Min haussa les épaules. « Je suis loin d’en être à ce stade-là. Nous n’avons pas d’argent non plus. Je m’étais dit que je pourrais repousser la question du paiement jusqu’après avoir pris la mer. Ensuite… eh bien, je ne crois pas qu’il aborde dans un port où se trouvent des Seanchans. Quel que soit l’endroit où il nous débarque, ce sera mieux qu’ici. Le vrai problème est de le convaincre de lever l’ancre. Il ne demande pas mieux, mais on patrouille aussi le port et on ne peut pas deviner si une damane est sur leurs vaisseaux avant qu’il ne soit trop tard. “Donnez-moi une damane à moi sur mon pont et je hisse les voiles aussitôt”, voilà ce qu’il dit. Puis il se met à parler de tirant d’eau, de hauts-fonds et de côtes sous le vent. Je n’y comprends rien mais, tant que je souris et hoche parfois la tête, il continue à parler et je pense que si je peux l’inciter à parler assez longtemps il se persuadera lui-même de quitter le port. » Elle prit une longue aspiration tremblante ; des larmes recommencèrent à lui picoter les yeux. « Seulement je crois que nous n’avons plus le temps de le laisser se convaincre tout seul. Nynaeve, on va emmener Egwene au Seanchan, et bientôt. »

Élayne eut un hoquet de surprise. « Mais pourquoi ?

— Elle est capable de découvrir du minerai, dit Min d’une pauvre voix. Elle a dit quelques jours et je ne sais pas si quelques jours suffiront pour que cet homme se décide à partir. Même dans ce cas, comment allons-nous enlever à Egwene ce collier engendré par l’Ombre ? Comment la sortirons-nous de cette maison ?

— J’aimerais bien que Rand soit là. » Élayne soupira et, comme les deux autres se retournaient vers elle, elle rougit et ajouta vivement : « Eh bien, au moins a-t-il une épée. J’aimerais bien que nous ayons avec nous une personne possédant une épée. Dix. Cent.

— Ce n’est pas d’épée ni de muscles mais de matière grise dont nous avons besoin, déclara Nynaeve.
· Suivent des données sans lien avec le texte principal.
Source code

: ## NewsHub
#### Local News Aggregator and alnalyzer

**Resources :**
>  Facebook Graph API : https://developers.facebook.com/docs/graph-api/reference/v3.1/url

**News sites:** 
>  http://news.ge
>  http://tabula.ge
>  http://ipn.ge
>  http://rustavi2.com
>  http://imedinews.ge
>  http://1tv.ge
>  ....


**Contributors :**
Les hommes pensent avec les poils qu’ils ont sur la poitrine. » Elle tâta machinalement la sienne comme si elle cherchait quelque chose sous son manteau. « La plupart, en tout cas.
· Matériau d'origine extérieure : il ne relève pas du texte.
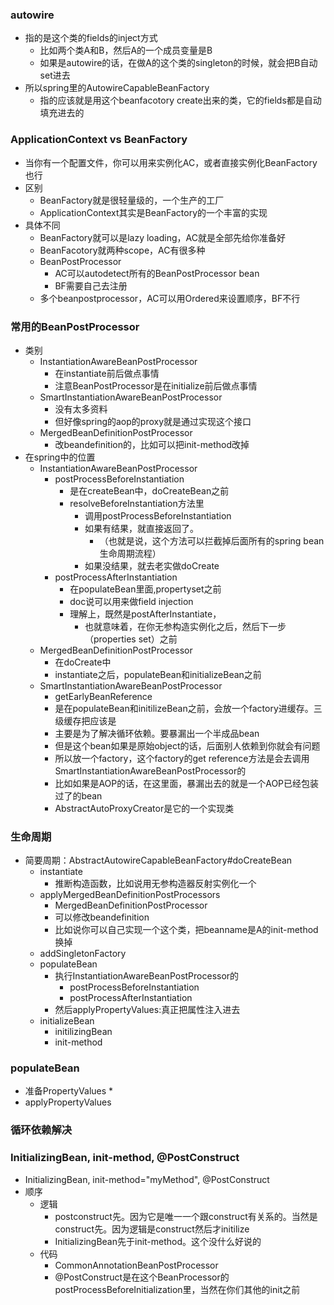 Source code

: ### autowire
* 指的是这个类的fields的inject方式
    * 比如两个类A和B，然后A的一个成员变量是B
    * 如果是autowire的话，在做A的这个类的singleton的时候，就会把B自动set进去
* 所以spring里的AutowireCapableBeanFactory
    * 指的应该就是用这个beanfacotory create出来的类，它的fields都是自动填充进去的
    
    
### ApplicationContext vs BeanFactory
* 当你有一个配置文件，你可以用来实例化AC，或者直接实例化BeanFactory也行
* 区别
    * BeanFactory就是很轻量级的，一个生产的工厂
    * ApplicationContext其实是BeanFactory的一个丰富的实现
* 具体不同
    * BeanFactory就可以是lazy loading，AC就是全部先给你准备好
    * BeanFacotory就两种scope，AC有很多种
    * BeanPostProcessor
        * AC可以autodetect所有的BeanPostProcessor bean
        * BF需要自己去注册
    * 多个beanpostprocessor，AC可以用Ordered来设置顺序，BF不行
    

### 常用的BeanPostProcessor
* 类别
    * InstantiationAwareBeanPostProcessor
        * 在instantiate前后做点事情
        * 注意BeanPostProcessor是在initialize前后做点事情
    * SmartInstantiationAwareBeanPostProcessor
        * 没有太多资料
        * 但好像spring的aop的proxy就是通过实现这个接口
    * MergedBeanDefinitionPostProcessor
        * 改beandefinition的，比如可以把init-method改掉
* 在spring中的位置
    * InstantiationAwareBeanPostProcessor
        * postProcessBeforeInstantiation
            * 是在createBean中，doCreateBean之前
            * resolveBeforeInstantiation方法里
                * 调用postProcessBeforeInstantiation
                * 如果有结果，就直接返回了。
                    * （也就是说，这个方法可以拦截掉后面所有的spring bean生命周期流程）
                * 如果没结果，就去老实做doCreate
        * postProcessAfterInstantiation
            * 在populateBean里面,propertyset之前
            * doc说可以用来做field injection
            * 理解上，既然是postAfterInstantiate，
                * 也就意味着，在你无参构造实例化之后，然后下一步（properties set）之前
    * MergedBeanDefinitionPostProcessor
        * 在doCreate中
        * instantiate之后，populateBean和initializeBean之前
    * SmartInstantiationAwareBeanPostProcessor
        * getEarlyBeanReference
        * 是在populateBean和initilizeBean之前，会放一个factory进缓存。三级缓存把应该是
        * 主要是为了解决循环依赖。要暴漏出一个半成品bean
        * 但是这个bean如果是原始object的话，后面别人依赖到你就会有问题
        * 所以放一个factory，这个factory的get reference方法是会去调用SmartInstantiationAwareBeanPostProcessor的
        * 比如如果是AOP的话，在这里面，暴漏出去的就是一个AOP已经包装过了的bean
        * AbstractAutoProxyCreator是它的一个实现类



### 生命周期
* 简要周期：AbstractAutowireCapableBeanFactory#doCreateBean
    * instantiate
        * 推断构造函数，比如说用无参构造器反射实例化一个
    * applyMergedBeanDefinitionPostProcessors
        * MergedBeanDefinitionPostProcessor
        * 可以修改beandefinition
        * 比如说你可以自己实现一个这个类，把beanname是A的init-method换掉
    * addSingletonFactory
    * populateBean 
        * 执行InstantiationAwareBeanPostProcessor的
            * postProcessBeforeInstantiation
            * postProcessAfterInstantiation
        * 然后applyPropertyValues:真正把属性注入进去
    * initializeBean
        * initilizingBean
        * init-method

### populateBean
* 准备PropertyValues
    * 
* applyPropertyValues

### 循环依赖解决






### InitializingBean, init-method, @PostConstruct
* InitializingBean, init-method="myMethod", @PostConstruct
* 顺序
    * 逻辑
        * postconstruct先。因为它是唯一一个跟construct有关系的。当然是construct先。因为逻辑是construct然后才initilize
        * InitializingBean先于init-method。这个没什么好说的
    * 代码
        * CommonAnnotationBeanPostProcessor
        * @PostConstruct是在这个BeanProcessor的postProcessBeforeInitialization里，当然在你们其他的init之前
— Il nous faudrait une armée, commenta Min. Une grande armée. Les Seanchans étaient inférieurs en nombre quand ils ont affronté les Tarabonais et les Domanis, et ils ont gagné sans peine tous les combats, à ce que j’ai entendu dire. » Elle entraîna précipitamment Nynaeve et Élayne de l’autre côté de la rue comme une damane et une sul’dam qui remontaient la rue allaient les croiser. Elle fut soulagée de ne pas avoir à les inciter à se dépêcher ; les deux autres regardaient les femmes enchaînées avec autant de méfiance qu’elle. « Puisque nous n’avons pas d’armée, nous devons nous en charger à nous trois. J’espère que l’une de vous inventera quelque chose qui ne m’est pas venu à l’esprit ; je me suis creusé la cervelle, et j’achoppe toujours quand j’en viens à l’a’dam, la laisse et le collier. Les sul’dams n’aiment pas qu’on les observe de trop près quand elles les ouvrent. Je pense être en mesure de vous introduire dans le bâtiment, si cela peut être utile. Au moins une de vous, en tout cas. On me considère comme une servante, mais les servantes sont autorisées à recevoir des visites, pour autant qu’elles se cantonnent dans le quartier des domestiques. »

Le visage de Nynaeve qui était sombre et songeur s’éclaira presque aussitôt, arborant une expression décidée. « Ne vous tracassez pas, Min. J’ai quelques idées. Je n’ai pas passé mon temps ici à bayer aux corneilles. Conduisez-moi à cet homme. S’il se montre plus récalcitrant que les membres du Conseil du Village lorsqu’ils sont en colère, je mange ce manteau. »

Élayne acquiesça d’un signe de tête, avec un large sourire, et Min sentit son premier élan de véritable espoir depuis qu’elle était arrivée à Falme. Pendant un instant, elle se retrouva en train de déchiffrer les auras de ses deux compagnes. Il y avait du danger, mais c’était prévisible – et des choses nouvelles aussi, parmi les images qu’elle avait déjà vues ; cela arrivait parfois. Une épaisse bague d’homme en or planait au-dessus de la tête de Nynaeve, et un fer rouge et une hache au-dessus de celle d’Élayne. Cela signifiait des difficultés, elle en était certaine, mais cela paraissait distant, quelque part dans l’avenir. Les signes ne restèrent visibles qu’un instant, puis elle ne vit plus qu’Élayne et Nynaeve qui posaient sur elle un regard interrogateur.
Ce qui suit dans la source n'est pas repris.